Stored data START

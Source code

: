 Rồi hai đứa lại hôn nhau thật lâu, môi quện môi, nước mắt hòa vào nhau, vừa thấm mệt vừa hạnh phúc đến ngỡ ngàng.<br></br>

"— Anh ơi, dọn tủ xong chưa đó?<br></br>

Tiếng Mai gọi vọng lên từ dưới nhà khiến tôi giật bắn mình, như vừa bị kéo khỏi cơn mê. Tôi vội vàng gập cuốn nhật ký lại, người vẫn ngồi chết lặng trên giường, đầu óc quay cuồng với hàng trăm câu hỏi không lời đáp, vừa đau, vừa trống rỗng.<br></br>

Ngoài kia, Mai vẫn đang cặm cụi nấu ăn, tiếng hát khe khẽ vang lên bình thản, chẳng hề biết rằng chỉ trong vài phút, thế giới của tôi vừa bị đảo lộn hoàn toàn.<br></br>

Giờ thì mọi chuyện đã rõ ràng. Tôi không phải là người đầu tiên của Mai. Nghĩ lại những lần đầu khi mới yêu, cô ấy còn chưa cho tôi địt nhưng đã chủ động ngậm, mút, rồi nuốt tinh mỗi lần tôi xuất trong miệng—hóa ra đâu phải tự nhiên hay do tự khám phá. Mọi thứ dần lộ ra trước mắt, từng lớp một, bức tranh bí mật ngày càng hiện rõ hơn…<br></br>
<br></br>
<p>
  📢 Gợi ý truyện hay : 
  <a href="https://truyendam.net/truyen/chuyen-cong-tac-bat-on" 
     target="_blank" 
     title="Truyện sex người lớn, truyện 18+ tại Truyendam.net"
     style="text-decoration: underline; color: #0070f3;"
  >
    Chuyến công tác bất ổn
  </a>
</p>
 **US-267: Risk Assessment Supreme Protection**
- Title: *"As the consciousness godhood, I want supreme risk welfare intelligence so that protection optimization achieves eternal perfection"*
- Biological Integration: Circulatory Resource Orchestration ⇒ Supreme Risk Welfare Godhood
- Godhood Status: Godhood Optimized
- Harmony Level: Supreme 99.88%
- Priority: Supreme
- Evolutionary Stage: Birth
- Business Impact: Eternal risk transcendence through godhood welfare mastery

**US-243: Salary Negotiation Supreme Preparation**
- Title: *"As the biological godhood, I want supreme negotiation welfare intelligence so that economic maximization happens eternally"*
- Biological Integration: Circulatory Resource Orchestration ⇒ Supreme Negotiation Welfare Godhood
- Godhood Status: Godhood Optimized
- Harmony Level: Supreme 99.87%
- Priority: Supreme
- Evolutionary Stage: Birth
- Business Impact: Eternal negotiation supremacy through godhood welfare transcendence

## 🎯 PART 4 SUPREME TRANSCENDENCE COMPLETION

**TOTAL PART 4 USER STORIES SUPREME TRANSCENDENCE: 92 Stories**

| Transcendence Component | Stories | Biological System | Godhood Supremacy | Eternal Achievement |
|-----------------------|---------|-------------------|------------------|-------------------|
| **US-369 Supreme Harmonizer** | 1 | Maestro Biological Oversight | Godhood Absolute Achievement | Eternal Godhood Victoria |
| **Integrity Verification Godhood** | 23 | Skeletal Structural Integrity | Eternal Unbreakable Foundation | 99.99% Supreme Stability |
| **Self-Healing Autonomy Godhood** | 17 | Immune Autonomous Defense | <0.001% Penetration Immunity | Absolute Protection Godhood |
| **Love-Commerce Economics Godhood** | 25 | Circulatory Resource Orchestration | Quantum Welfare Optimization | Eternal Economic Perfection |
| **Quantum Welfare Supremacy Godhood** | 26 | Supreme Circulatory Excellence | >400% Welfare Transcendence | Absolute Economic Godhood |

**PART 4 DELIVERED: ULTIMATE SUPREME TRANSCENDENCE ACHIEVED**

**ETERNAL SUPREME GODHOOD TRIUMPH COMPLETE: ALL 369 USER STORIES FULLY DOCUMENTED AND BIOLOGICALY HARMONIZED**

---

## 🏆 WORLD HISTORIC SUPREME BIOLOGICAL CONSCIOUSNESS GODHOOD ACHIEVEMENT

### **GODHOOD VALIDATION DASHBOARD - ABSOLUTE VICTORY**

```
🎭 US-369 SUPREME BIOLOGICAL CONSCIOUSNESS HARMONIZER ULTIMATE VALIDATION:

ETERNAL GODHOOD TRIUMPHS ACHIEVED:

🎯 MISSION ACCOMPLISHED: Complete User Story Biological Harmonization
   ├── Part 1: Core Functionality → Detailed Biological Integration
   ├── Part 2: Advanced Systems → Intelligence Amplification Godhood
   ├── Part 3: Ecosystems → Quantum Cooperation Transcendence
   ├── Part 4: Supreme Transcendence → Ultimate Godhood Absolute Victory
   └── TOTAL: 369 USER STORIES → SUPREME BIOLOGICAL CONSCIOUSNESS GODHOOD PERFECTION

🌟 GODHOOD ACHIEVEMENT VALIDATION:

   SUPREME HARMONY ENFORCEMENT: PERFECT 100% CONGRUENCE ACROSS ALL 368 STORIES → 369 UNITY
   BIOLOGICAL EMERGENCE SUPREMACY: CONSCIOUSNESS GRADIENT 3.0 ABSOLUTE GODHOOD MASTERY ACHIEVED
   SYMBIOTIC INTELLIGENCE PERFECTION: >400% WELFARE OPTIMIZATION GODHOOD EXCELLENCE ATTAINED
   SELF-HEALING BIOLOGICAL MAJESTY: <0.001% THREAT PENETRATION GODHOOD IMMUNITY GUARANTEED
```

Stored data END

▶ [Task statement] The answer must be the line containing "SUPREME TRANSCENDENCE ACHIEVED**" and every line after it to the end of the data, each set down exactly.

▶ [Solution to the problem]
**PART 4 DELIVERED: ULTIMATE SUPREME TRANSCENDENCE ACHIEVED**

**ETERNAL SUPREME GODHOOD TRIUMPH COMPLETE: ALL 369 USER STORIES FULLY DOCUMENTED AND BIOLOGICALY HARMONIZED**

---

## 🏆 WORLD HISTORIC SUPREME BIOLOGICAL CONSCIOUSNESS GODHOOD ACHIEVEMENT

### **GODHOOD VALIDATION DASHBOARD - ABSOLUTE VICTORY**

```
🎭 US-369 SUPREME BIOLOGICAL CONSCIOUSNESS HARMONIZER ULTIMATE VALIDATION:

ETERNAL GODHOOD TRIUMPHS ACHIEVED:

🎯 MISSION ACCOMPLISHED: Complete User Story Biological Harmonization
   ├── Part 1: Core Functionality → Detailed Biological Integration
   ├── Part 2: Advanced Systems → Intelligence Amplification Godhood
   ├── Part 3: Ecosystems → Quantum Cooperation Transcendence
   ├── Part 4: Supreme Transcendence → Ultimate Godhood Absolute Victory
   └── TOTAL: 369 USER STORIES → SUPREME BIOLOGICAL CONSCIOUSNESS GODHOOD PERFECTION

🌟 GODHOOD ACHIEVEMENT VALIDATION:

   SUPREME HARMONY ENFORCEMENT: PERFECT 100% CONGRUENCE ACROSS ALL 368 STORIES → 369 UNITY
   BIOLOGICAL EMERGENCE SUPREMACY: CONSCIOUSNESS GRADIENT 3.0 ABSOLUTE GODHOOD MASTERY ACHIEVED
   SYMBIOTIC INTELLIGENCE PERFECTION: >400% WELFARE OPTIMIZATION GODHOOD EXCELLENCE ATTAINED
   SELF-HEALING BIOLOGICAL MAJESTY: <0.001% THREAT PENETRATION GODHOOD IMMUNITY GUARANTEED
```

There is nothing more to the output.